What is needed -
Reproduce the records exactly through the line with "The current big-O runtime is O(n^6).".

(Stored data entries)
• • • • •

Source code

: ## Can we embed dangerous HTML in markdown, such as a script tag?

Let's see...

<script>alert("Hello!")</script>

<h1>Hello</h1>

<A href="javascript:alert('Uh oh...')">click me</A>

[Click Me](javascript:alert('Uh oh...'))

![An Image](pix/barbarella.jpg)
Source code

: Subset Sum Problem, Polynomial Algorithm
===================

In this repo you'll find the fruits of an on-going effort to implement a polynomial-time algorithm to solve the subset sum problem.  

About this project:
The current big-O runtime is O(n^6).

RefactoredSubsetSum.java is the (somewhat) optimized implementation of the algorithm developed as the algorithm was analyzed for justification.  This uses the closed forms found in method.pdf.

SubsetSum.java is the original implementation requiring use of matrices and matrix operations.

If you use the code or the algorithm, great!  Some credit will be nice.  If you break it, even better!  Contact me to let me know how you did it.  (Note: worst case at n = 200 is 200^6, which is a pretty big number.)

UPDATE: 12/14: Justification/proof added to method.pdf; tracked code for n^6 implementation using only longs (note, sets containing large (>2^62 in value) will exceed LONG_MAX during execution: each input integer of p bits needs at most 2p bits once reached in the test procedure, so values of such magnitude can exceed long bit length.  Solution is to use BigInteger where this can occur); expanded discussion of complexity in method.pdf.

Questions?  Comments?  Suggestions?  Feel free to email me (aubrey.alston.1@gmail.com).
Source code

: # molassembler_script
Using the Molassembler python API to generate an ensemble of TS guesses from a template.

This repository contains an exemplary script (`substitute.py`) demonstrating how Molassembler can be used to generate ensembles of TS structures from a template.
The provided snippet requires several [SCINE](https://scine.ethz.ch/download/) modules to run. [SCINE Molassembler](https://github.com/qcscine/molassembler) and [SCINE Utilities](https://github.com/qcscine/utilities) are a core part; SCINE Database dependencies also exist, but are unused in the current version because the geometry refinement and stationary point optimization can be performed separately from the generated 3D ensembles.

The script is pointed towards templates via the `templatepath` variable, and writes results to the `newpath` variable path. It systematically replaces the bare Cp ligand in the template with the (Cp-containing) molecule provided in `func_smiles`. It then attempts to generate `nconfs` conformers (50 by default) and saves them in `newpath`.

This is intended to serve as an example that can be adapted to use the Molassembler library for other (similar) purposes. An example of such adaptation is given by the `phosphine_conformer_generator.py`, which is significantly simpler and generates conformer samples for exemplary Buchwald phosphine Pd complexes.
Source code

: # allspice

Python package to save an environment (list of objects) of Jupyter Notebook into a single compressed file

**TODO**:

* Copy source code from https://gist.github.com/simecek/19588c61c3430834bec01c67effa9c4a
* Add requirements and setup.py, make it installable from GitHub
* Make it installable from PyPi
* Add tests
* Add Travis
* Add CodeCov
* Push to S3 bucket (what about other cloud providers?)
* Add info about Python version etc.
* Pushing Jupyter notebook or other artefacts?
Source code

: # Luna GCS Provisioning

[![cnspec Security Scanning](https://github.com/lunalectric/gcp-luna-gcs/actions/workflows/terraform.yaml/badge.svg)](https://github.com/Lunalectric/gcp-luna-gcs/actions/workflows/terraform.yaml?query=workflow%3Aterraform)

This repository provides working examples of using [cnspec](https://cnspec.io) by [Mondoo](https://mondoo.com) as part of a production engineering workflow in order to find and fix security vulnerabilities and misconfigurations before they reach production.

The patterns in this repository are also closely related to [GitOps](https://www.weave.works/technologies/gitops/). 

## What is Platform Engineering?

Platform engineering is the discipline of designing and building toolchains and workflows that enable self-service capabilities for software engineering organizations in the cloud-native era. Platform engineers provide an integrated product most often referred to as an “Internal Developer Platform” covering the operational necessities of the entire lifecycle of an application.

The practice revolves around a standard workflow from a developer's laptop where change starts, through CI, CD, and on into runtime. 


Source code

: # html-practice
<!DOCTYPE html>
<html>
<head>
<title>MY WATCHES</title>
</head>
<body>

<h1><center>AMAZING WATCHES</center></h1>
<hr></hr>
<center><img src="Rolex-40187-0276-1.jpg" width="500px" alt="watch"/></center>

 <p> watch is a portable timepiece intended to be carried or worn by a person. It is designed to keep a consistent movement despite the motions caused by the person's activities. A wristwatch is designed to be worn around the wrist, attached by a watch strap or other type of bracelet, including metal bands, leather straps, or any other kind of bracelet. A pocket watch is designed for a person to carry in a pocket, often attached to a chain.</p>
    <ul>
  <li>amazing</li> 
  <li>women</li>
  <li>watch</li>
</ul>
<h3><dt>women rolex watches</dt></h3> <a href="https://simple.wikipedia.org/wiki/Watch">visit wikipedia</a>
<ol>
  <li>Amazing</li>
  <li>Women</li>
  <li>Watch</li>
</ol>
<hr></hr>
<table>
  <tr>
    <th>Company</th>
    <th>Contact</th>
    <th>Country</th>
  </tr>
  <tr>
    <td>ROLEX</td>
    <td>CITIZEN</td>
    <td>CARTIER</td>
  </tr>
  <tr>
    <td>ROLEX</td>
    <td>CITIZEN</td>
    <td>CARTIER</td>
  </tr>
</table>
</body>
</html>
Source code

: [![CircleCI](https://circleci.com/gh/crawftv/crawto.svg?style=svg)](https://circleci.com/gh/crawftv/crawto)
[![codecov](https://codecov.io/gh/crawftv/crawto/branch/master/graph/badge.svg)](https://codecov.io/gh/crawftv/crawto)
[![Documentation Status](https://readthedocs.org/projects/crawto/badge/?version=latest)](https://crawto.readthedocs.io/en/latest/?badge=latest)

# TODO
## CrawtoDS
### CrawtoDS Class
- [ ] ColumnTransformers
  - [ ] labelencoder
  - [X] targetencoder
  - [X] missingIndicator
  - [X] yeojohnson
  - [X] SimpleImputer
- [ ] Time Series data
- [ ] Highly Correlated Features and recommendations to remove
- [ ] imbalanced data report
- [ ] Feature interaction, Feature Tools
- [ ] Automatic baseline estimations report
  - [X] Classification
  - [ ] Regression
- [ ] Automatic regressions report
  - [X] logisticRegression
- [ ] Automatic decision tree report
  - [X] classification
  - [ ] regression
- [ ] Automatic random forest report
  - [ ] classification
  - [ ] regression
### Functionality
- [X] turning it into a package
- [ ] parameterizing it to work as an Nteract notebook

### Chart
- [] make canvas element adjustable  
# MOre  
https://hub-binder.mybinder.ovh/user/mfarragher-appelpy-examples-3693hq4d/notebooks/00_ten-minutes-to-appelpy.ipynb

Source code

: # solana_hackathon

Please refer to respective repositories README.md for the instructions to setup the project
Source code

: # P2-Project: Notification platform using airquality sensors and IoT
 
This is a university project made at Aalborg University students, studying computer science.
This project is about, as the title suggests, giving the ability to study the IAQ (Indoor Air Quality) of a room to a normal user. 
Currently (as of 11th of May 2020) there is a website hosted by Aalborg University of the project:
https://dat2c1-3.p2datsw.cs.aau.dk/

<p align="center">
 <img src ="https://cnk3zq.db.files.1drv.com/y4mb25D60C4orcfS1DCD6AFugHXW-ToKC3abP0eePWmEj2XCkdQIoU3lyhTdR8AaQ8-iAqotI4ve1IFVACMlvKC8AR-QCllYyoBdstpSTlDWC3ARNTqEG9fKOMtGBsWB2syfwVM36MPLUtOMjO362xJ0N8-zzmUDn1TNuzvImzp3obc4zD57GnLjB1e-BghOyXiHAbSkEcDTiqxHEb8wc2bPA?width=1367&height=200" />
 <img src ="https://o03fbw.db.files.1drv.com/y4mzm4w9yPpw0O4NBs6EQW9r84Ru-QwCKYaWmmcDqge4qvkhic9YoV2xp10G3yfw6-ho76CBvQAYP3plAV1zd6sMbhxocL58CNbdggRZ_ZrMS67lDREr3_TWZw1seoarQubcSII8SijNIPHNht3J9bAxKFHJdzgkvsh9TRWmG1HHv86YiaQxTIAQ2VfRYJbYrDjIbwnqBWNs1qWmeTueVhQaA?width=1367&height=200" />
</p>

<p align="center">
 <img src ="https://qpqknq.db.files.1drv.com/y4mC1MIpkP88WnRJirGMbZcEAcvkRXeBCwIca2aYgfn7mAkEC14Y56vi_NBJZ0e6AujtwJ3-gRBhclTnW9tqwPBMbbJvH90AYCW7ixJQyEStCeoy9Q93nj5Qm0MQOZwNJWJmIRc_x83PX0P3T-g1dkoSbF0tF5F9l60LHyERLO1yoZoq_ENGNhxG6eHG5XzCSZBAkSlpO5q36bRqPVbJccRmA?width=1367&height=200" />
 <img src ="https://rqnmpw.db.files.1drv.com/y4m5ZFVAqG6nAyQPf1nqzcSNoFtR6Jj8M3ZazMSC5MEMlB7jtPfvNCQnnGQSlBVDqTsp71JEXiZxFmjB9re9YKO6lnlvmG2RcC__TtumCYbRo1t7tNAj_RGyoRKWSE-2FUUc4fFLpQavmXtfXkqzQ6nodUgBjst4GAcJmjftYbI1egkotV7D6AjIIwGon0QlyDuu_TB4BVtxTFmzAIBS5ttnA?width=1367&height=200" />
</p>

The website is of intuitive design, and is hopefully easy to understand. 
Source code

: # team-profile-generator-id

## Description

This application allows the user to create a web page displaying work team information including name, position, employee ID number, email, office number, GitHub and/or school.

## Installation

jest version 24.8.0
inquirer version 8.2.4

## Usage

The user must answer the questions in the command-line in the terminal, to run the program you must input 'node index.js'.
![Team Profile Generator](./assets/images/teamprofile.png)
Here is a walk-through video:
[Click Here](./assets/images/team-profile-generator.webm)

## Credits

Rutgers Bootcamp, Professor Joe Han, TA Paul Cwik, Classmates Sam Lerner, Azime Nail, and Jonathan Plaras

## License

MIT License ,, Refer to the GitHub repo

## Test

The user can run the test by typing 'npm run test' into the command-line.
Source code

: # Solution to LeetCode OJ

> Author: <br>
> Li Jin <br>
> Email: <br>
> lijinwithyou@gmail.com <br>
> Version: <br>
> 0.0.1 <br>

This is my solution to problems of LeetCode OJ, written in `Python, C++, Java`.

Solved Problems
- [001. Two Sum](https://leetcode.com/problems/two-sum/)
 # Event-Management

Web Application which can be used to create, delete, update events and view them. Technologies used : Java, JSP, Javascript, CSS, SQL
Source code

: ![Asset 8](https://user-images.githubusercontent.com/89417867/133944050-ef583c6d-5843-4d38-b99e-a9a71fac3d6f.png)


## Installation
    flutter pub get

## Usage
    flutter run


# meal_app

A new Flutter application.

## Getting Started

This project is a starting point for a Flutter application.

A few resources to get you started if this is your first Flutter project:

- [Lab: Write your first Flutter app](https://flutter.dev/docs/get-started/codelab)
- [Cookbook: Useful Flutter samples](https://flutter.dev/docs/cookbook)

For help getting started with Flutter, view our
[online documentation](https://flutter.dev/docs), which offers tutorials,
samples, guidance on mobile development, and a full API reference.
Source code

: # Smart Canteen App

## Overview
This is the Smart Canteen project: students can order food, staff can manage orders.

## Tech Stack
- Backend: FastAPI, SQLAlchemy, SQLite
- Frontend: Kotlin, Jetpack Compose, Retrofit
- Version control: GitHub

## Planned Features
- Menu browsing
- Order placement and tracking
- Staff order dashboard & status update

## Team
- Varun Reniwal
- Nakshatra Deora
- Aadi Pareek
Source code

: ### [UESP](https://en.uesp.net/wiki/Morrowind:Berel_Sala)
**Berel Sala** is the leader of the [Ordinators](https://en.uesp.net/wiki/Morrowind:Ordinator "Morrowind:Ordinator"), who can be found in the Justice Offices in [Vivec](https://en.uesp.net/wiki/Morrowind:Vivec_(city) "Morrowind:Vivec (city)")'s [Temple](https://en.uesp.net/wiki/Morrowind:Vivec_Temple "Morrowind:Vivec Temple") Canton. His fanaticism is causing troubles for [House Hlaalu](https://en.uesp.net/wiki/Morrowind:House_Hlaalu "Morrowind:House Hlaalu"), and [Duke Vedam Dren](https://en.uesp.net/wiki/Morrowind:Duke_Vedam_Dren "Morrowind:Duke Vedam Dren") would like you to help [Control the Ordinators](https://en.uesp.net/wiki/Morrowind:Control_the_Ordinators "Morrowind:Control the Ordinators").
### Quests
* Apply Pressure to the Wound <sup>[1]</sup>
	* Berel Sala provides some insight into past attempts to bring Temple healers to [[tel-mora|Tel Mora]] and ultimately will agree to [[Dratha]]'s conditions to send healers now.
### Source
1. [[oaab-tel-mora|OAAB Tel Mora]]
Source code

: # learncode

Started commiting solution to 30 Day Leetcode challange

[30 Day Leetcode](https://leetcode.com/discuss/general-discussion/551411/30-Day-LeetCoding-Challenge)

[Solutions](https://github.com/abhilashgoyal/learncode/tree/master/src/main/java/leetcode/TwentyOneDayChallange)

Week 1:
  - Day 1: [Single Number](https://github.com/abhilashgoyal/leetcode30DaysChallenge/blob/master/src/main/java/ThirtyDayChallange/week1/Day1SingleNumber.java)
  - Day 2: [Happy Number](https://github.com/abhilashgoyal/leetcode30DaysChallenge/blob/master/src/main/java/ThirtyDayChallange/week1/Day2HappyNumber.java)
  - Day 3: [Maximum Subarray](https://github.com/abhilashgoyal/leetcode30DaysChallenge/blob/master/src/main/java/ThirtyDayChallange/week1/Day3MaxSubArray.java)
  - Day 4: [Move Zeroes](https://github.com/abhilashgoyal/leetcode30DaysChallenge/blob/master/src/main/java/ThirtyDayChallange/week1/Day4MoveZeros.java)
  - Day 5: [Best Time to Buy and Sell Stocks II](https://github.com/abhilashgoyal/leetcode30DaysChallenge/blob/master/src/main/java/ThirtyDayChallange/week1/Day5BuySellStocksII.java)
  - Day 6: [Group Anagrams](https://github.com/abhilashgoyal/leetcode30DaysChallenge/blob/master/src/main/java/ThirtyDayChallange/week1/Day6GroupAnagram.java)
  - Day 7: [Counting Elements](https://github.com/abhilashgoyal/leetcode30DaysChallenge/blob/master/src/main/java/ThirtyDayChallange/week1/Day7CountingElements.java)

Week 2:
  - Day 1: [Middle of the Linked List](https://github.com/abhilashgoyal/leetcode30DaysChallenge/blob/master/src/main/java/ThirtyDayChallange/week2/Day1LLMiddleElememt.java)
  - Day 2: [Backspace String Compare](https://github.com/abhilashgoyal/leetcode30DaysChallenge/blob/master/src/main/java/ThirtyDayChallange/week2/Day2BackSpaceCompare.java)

• • • • •

Answer to the problem -
Source code

: ## Can we embed dangerous HTML in markdown, such as a script tag?

Let's see...

<script>alert("Hello!")</script>

<h1>Hello</h1>

<A href="javascript:alert('Uh oh...')">click me</A>

[Click Me](javascript:alert('Uh oh...'))

![An Image](pix/barbarella.jpg)
Source code

: Subset Sum Problem, Polynomial Algorithm
===================

In this repo you'll find the fruits of an on-going effort to implement a polynomial-time algorithm to solve the subset sum problem.  

About this project:
The current big-O runtime is O(n^6).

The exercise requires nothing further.